# Assigned task
In the records below, find every line that contains "frac" and list it.
--*--
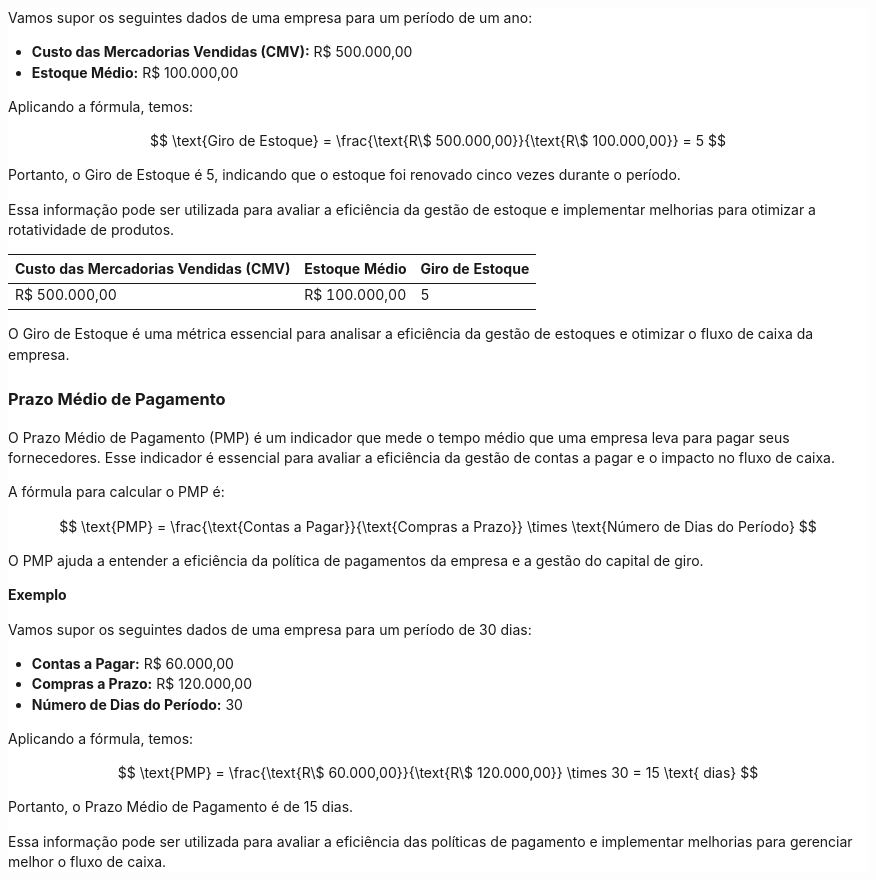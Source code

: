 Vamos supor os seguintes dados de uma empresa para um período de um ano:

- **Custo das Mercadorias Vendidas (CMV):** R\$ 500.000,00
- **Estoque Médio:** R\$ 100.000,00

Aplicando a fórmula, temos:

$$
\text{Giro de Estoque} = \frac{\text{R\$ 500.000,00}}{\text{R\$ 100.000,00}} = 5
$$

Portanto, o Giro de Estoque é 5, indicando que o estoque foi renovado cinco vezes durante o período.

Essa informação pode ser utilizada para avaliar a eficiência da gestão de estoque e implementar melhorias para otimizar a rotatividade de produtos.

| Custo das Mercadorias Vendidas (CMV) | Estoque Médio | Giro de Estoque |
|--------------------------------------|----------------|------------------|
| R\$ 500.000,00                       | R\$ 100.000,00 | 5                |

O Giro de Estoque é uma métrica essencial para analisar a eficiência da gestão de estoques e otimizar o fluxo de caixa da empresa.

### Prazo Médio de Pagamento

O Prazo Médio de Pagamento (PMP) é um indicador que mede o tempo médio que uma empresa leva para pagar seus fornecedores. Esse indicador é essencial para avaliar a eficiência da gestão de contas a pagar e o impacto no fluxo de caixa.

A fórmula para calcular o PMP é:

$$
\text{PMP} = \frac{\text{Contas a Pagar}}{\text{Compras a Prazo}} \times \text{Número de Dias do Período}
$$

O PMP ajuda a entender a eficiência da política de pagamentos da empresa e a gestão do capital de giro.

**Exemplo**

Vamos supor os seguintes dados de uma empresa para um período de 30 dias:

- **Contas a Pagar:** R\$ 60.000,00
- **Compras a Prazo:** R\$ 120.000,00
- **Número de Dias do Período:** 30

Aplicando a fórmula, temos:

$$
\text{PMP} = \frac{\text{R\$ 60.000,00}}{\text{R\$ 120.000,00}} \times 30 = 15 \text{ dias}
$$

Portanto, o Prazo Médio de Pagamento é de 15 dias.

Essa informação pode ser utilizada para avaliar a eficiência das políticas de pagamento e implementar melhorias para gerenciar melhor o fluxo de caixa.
--*--
# Reply
\text{Giro de Estoque} = \frac{\text{R\$ 500.000,00}}{\text{R\$ 100.000,00}} = 5
\text{PMP} = \frac{\text{Contas a Pagar}}{\text{Compras a Prazo}} \times \text{Número de Dias do Período}
\text{PMP} = \frac{\text{R\$ 60.000,00}}{\text{R\$ 120.000,00}} \times 30 = 15 \text{ dias}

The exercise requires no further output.